Basın Bayramı'na Buruk Kutlama

İçel Gazeteciler Cemiyeti (MGC) Başkanı Ahmet Ünal, bayramların birlik, beraberlik, mutluluk, sevinç ve kardeşlik olduğunu ifade ederek, "Ama bugün maalesef adı masallarda, hatıralarda kalmış bir bayramı kutluyoruz" dedi.

Basın Bayramı'na Buruk Kutlama
İçel’de 24 Temmuz Basın Bayramı ve Türk basınından sansürün kaldırılışının 105. yıldönümü dolayısıyla Cumhuriyet Meydanı’nda tören düzenlendi.

Törene İçel Büyükşehir Belediye Başkan Vekili Erol Ertan, Mezitli Belediye Başkanı Uğur Yıldırım, Akdeniz Belediye Başkanı Fazıl Türk ile MGC Başkanı Ahmet Ünal ve kentte görev yapan gazeteciler katıldı.

Törende, Atatürk Anıtı önünde saygı duruşunda bulunan ve İstiklal Marşı’nı okuyan gazeteciler adına bir konuşma yapan Çukurova Gazetesi muhabiri Cankan Adiloğlu, 2. Meşrutiyetin ilan edildiği 1908’in 24 Temmuz’undan bu yana ifade özgürlüğünün önündeki engeller zaman zaman değişse de hiçbir zaman kalkmadığına dikkat çekerek, "24 yaşında bir gazeteci olarak, meslek hayatımda birçok defa bunun örneklerini gördüm ve yaşadım.
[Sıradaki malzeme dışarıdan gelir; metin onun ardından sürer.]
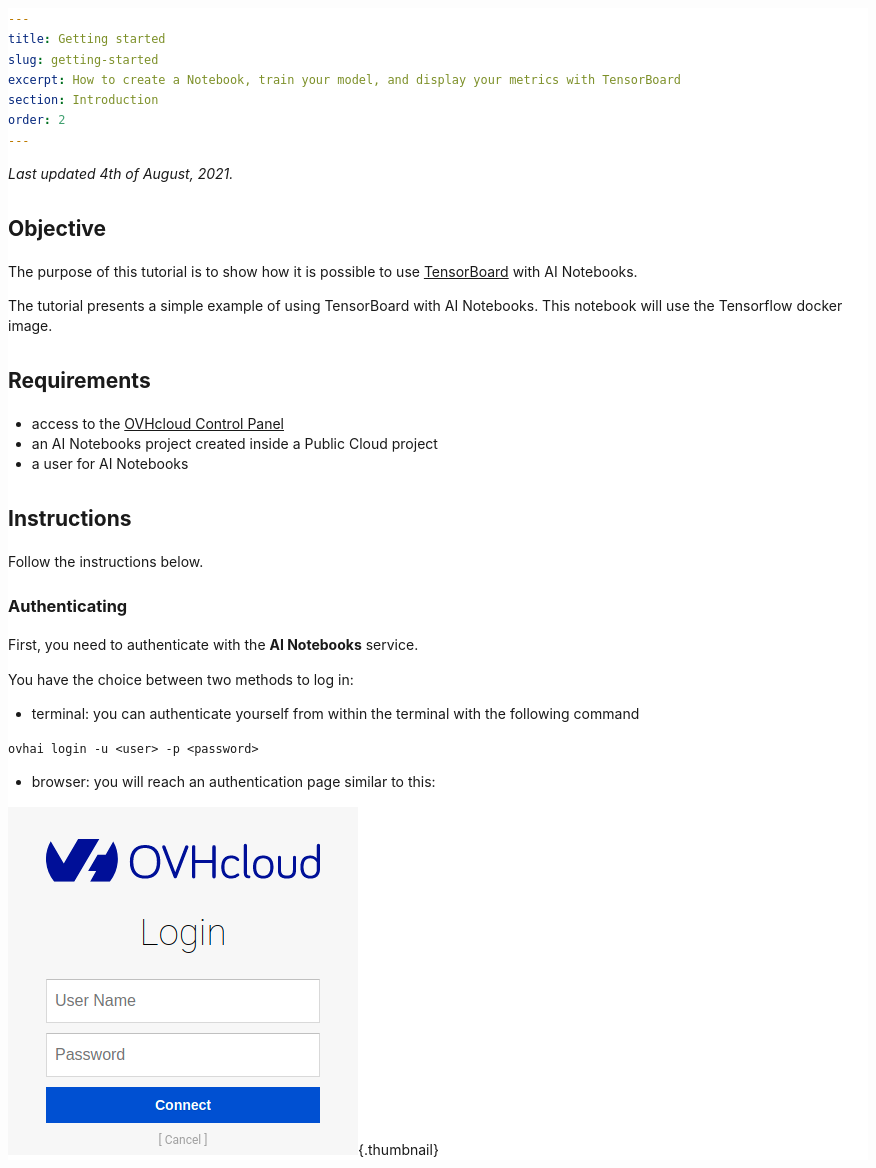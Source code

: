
 ```yaml
---
title: Getting started
slug: getting-started
excerpt: How to create a Notebook, train your model, and display your metrics with TensorBoard
section: Introduction
order: 2
---
```

*Last updated 4th of August, 2021.*

## Objective

The purpose of this tutorial is to show how it is possible to use [TensorBoard](https://www.tensorflow.org/tensorboard?hl=fr) with AI Notebooks.

The tutorial presents a simple example of using TensorBoard with AI Notebooks. This notebook will use the Tensorflow docker image.

## Requirements

-   access to the [OVHcloud Control Panel](https://ca.ovh.com/auth/?action=gotomanager&from=https://www.ovh.com/ca/en/&ovhSubsidiary=ca)
-   an AI Notebooks project created inside a Public Cloud project
-   a user for AI Notebooks

## Instructions

Follow the instructions below.

### Authenticating

First, you need to authenticate with the **AI Notebooks** service.

You have the choice between two methods to log in:

-   terminal: you can authenticate yourself from within the terminal with the following command

``` {.console}
ovhai login -u <user> -p <password>
```

-   browser: you will reach an authentication page similar to this:

![image](images/00_oauth2_login.png){.thumbnail}
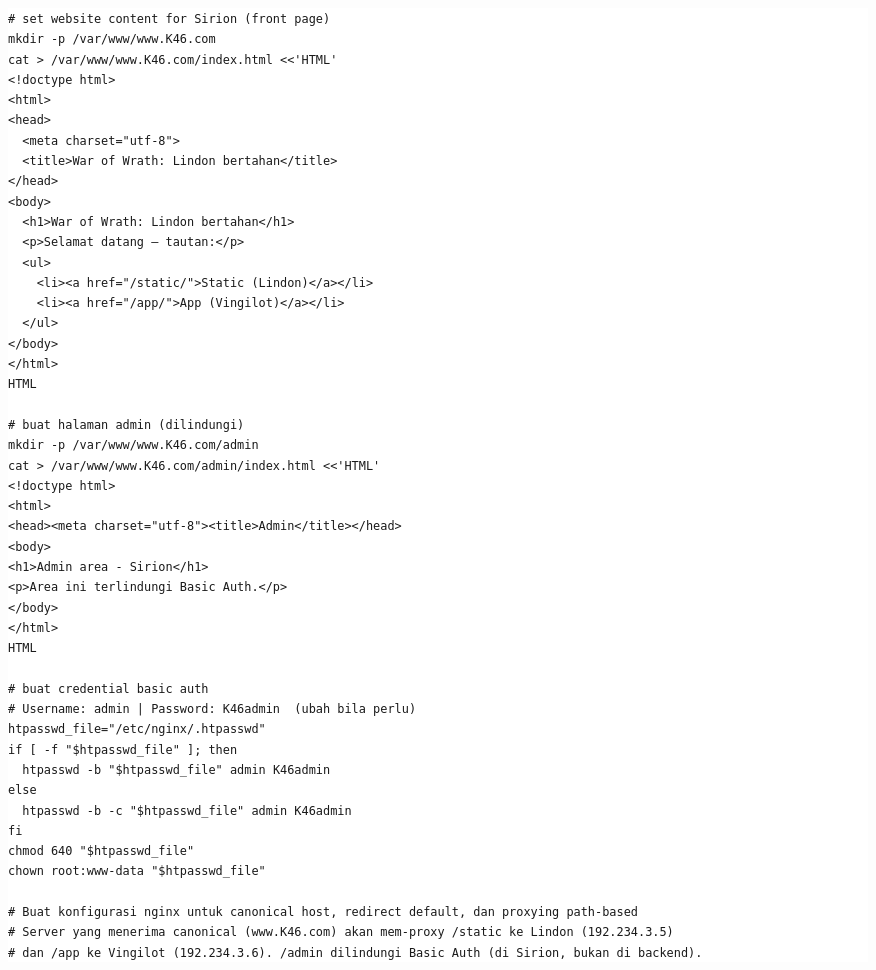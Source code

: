     # set website content for Sirion (front page)
    mkdir -p /var/www/www.K46.com
    cat > /var/www/www.K46.com/index.html <<'HTML'
    <!doctype html>
    <html>
    <head>
      <meta charset="utf-8">
      <title>War of Wrath: Lindon bertahan</title>
    </head>
    <body>
      <h1>War of Wrath: Lindon bertahan</h1>
      <p>Selamat datang — tautan:</p>
      <ul>
        <li><a href="/static/">Static (Lindon)</a></li>
        <li><a href="/app/">App (Vingilot)</a></li>
      </ul>
    </body>
    </html>
    HTML
    
    # buat halaman admin (dilindungi)
    mkdir -p /var/www/www.K46.com/admin
    cat > /var/www/www.K46.com/admin/index.html <<'HTML'
    <!doctype html>
    <html>
    <head><meta charset="utf-8"><title>Admin</title></head>
    <body>
    <h1>Admin area - Sirion</h1>
    <p>Area ini terlindungi Basic Auth.</p>
    </body>
    </html>
    HTML
    
    # buat credential basic auth
    # Username: admin | Password: K46admin  (ubah bila perlu)
    htpasswd_file="/etc/nginx/.htpasswd"
    if [ -f "$htpasswd_file" ]; then
      htpasswd -b "$htpasswd_file" admin K46admin
    else
      htpasswd -b -c "$htpasswd_file" admin K46admin
    fi
    chmod 640 "$htpasswd_file"
    chown root:www-data "$htpasswd_file"
    
    # Buat konfigurasi nginx untuk canonical host, redirect default, dan proxying path-based
    # Server yang menerima canonical (www.K46.com) akan mem-proxy /static ke Lindon (192.234.3.5)
    # dan /app ke Vingilot (192.234.3.6). /admin dilindungi Basic Auth (di Sirion, bukan di backend).
    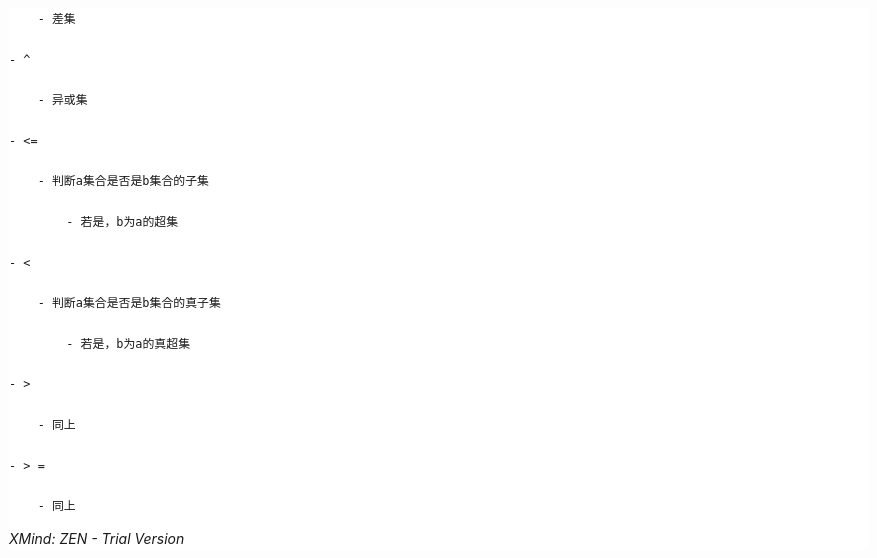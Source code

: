 		- 差集

	- ^

		- 异或集

	- <=

		- 判断a集合是否是b集合的子集

			- 若是，b为a的超集

	- <

		- 判断a集合是否是b集合的真子集

			- 若是，b为a的真超集

	- >

		- 同上

	- > =

		- 同上

*XMind: ZEN - Trial Version*
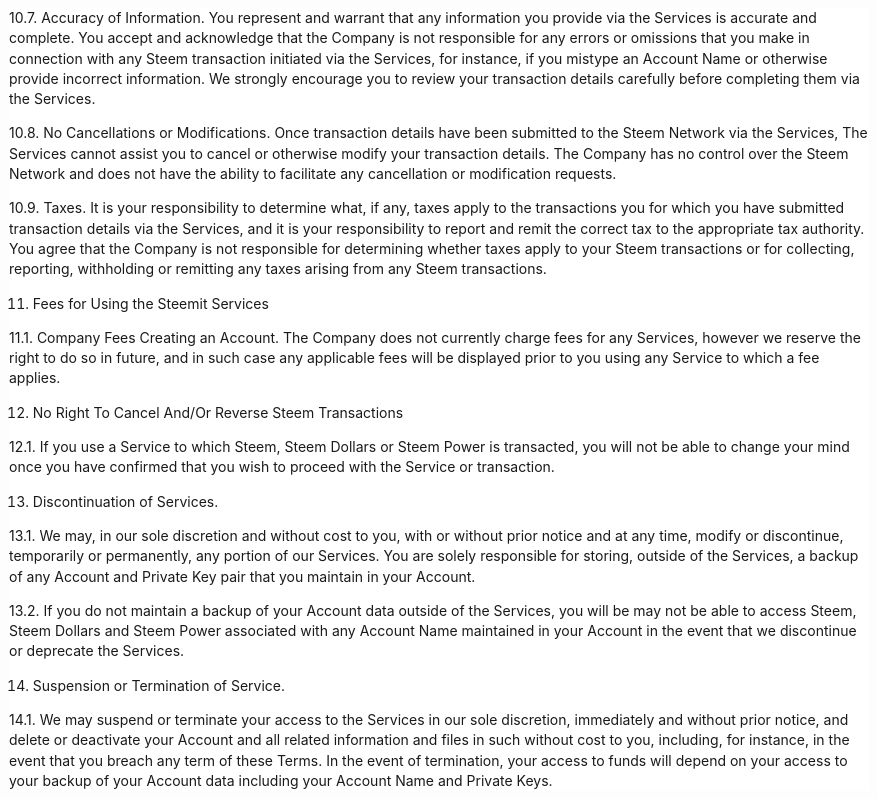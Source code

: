 10.7. Accuracy of Information. You represent and warrant that any information
you provide via the Services is accurate and complete. You accept and
acknowledge that the Company is not responsible for any errors or omissions
that you make in connection with any Steem transaction initiated via the
Services, for instance, if you mistype an Account Name or otherwise provide
incorrect information. We strongly encourage you to review your transaction
details carefully before completing them via the Services.

10.8. No Cancellations or Modifications. Once transaction details have been
submitted to the Steem Network via the Services, The Services cannot assist you
to cancel or otherwise modify your transaction details. The Company has no
control over the Steem Network and does not have the ability to facilitate any
cancellation or modification requests.

10.9. Taxes. It is your responsibility to determine what, if any, taxes apply
to the transactions you for which you have submitted transaction details via
the Services, and it is your responsibility to report and remit the correct tax
to the appropriate tax authority. You agree that the Company is not responsible
for determining whether taxes apply to your Steem transactions or for
collecting, reporting, withholding or remitting any taxes arising from any
Steem transactions.

11. Fees for Using the Steemit Services

11.1. Company Fees Creating an Account. The Company does not currently charge
fees for any Services, however we reserve the right to do so in future, and in
such case any applicable fees will be displayed prior to you using any Service
to which a fee applies.

12. No Right To Cancel And/Or Reverse Steem Transactions

12.1. If you use a Service to which Steem, Steem Dollars or Steem Power is
transacted, you will not be able to change your mind once you have confirmed
that you wish to proceed with the Service or transaction.

13. Discontinuation of Services.

13.1. We may, in our sole discretion and without cost to you, with or without
prior notice and at any time, modify or discontinue, temporarily or
permanently, any portion of our Services. You are solely responsible for
storing, outside of the Services, a backup of any Account and Private Key pair
that you maintain in your Account.

13.2. If you do not maintain a backup of your Account data outside of the
Services, you will be may not be able to access Steem, Steem Dollars and Steem
Power associated with any Account Name maintained in your Account in the event
that we discontinue or deprecate the Services.

14. Suspension or Termination of Service.

14.1. We may suspend or terminate your access to the Services in our sole
discretion, immediately and without prior notice, and delete or deactivate your
Account and all related information and files in such without cost to you,
including, for instance, in the event that you breach any term of these Terms.
In the event of termination, your access to funds will depend on your access to
your backup of your Account data including your Account Name and Private Keys.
Yaşadığım ve yaşadığımız, ifadelerimizin kısıtlandığı noktalara baktığımızda tek bir noktada odaklandığımız göreceğiz. Bu nokta, sermayemizin yetersiz oluşu, cesaretimiz, iş gücümüz, örgütlenememek ya da yeteneksizlik değildir. İfade özgürlüğümüzün gerçek anlamda özgür olabilmesinin tek çıkar yolu, arkamıza halkın desteğini almaktır. Halkın kendince geçerli sebeplerinden dolayı biz basın mensuplarına olan güveni sarsılmış ve neredeyse yok olacak duruma gelmiştir. Bizim açımızdan kahredici bu durumun oluşmasının mimarları da yine bizleriz. Bizler ne zaman ki sermaye gazeteciliğini bırakıp yurttaş gazeteciliği yapmaya başlarsak, 4. kuvvet olmanın hakkını ne zaman verirsek ifadelerimiz göbek bağlarımızdan bağımsız hareket edecek ve özgür olacaktır" şeklinde konuştu

Türkiye medyasının içinde bulunduğu acı tabloyu yakın tarihteki Roboski, Reyhanlı ve son olarak da Gezi Parkı olaylarında gördüklerini belirten Adiloğlu, sözlerini şöyle sürdürdü: "Medyanın örmemesi, göstermemesi, olayların yaşanmadığı anlamına gelmedi. Halk çıplak gözleri ile gördüklerini ve basının bunu nasıl çarpıttığını gördü. Bazı onurlu basın emekçileri söz konusu çarpıtmaların karşında durmak istese de sermaye onları baskı ve tehditle sindirmeye çalıştı. Sadece Gezi Parkı olaylarında 22 gazeteci işten atıldı, 14'ü zorunlu izne gönderildi, 37'si istifa etti. Bu durum bir anlamda Türkiye medyasının kendi infazını gerçekleştirmesi anlamına geldi. Bizler yerelde 4. kuvvet olmanın haklı gururunu yaşamak istiyorsak, kamuoyunun bize sahip çıkmasını istemekten başka çaremiz yoktur. Bunun için çaba harcayanlar geleceklerini onurlu bir şekilde inşa edeceklerdir ve ifade özgürlüğü uğruna yaşamını kaybedenler boşuna ölmemiş olacaktır."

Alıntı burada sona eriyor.